The incorruptible body has a long history in Buddhism, most famously in the Lotus Sutra. Such famous figures as Tsongkhapa were said to have incorruptible bodies. Mummification of great lamas, such as the Dalai Lamas, has also been an important practice that continues in Tibetan exile communities with the mummification of the current Dalai Lama’s senior tutor Ling Rinpoche. In Itigelov’s case, although there are some circulating rumors that salt has been used to preserve his body, the official point of view of the Buddhist Sangha is that his body is miraculously self-preserved and has not been deliberately mummified or embalmed. Yet the notion of the preservation of the body of a leader as a display of sovereignty, exemplified by famous socialist corpses,such as those of Lenin, Stalin, and Mao, is not lost on Itigelov’s commentators.

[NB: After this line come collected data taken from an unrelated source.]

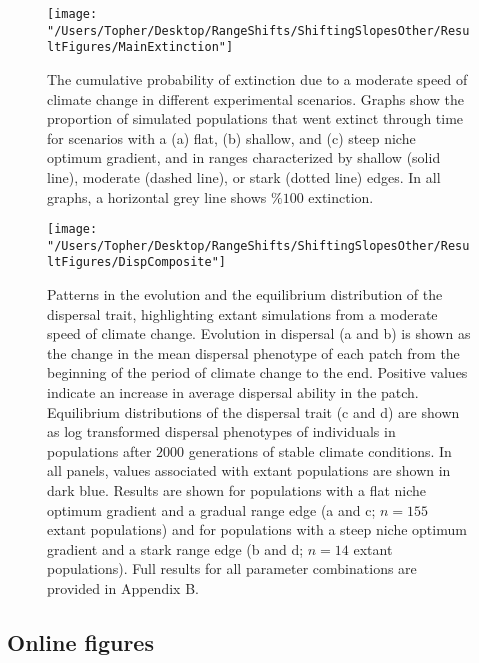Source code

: \documentclass[11pt]{article}
\begin{document}
\clearpage

\begin{figure}[h!]
\texttt{[image: "/Users/Topher/Desktop/RangeShifts/ShiftingSlopesOther/ResultFigures/MainExtinction"]}
\caption{The cumulative probability of extinction due to a moderate speed of climate change in different experimental scenarios. Graphs show the proportion of simulated populations that went extinct through time for scenarios with a (a) flat, (b) shallow, and (c) steep niche optimum gradient, and in ranges characterized by shallow (solid line), moderate (dashed line), or stark (dotted line) edges. In all graphs, a horizontal grey line shows $\%100$ extinction.}
\label{fig:ExtProb}
\end{figure}

\clearpage

\begin{figure}[h!]
\texttt{[image: "/Users/Topher/Desktop/RangeShifts/ShiftingSlopesOther/ResultFigures/DispComposite"]}
\caption{Patterns in the evolution and the equilibrium distribution of the dispersal trait, highlighting extant simulations from a moderate speed of climate change. Evolution in dispersal (a and b) is shown as the change in the mean dispersal phenotype of each patch from the beginning of the period of climate change to the end. Positive values indicate an increase in average dispersal ability in the patch. Equilibrium distributions of the dispersal trait (c and d) are shown as log transformed dispersal phenotypes of individuals in populations after $2000$ generations of stable climate conditions. In all panels, values associated with extant populations are shown in dark blue. Results are shown for populations with a flat niche optimum gradient and a gradual range edge (a and c; $n = 155$ extant populations) and for populations with a steep niche optimum gradient and a stark range edge (b and d; $n = 14$ extant populations). Full results for all parameter combinations are provided in Appendix B.}
\label{fig:Disp}
\end{figure}

\clearpage

\subsection*{Online figures}

\renewcommand{\thefigure}{A\arabic{figure}}
\setcounter{figure}{0}
\end{document}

Shortly after Lenin’s death in 1924 and before the decision to embalm him was made, Soviet poet Vladimir Mayakovsky inadvertently created what would become a ubiquitous slogan posted in every classroom in the Soviet Union:

Lenin i teper’ zhivee vsekh zhivykh.
[Lenin is even now more alive than all the living.]

The same poem further specified the metonymic connections between Lenin and Soviet sovereignty vested in the Communist Party by what has become another famous slogan:

“When we say ‘Lenin’/We mean ‘Party’/When We Say‘Party,’/We me an ‘Lenin’”
(Mayakovsky 2003)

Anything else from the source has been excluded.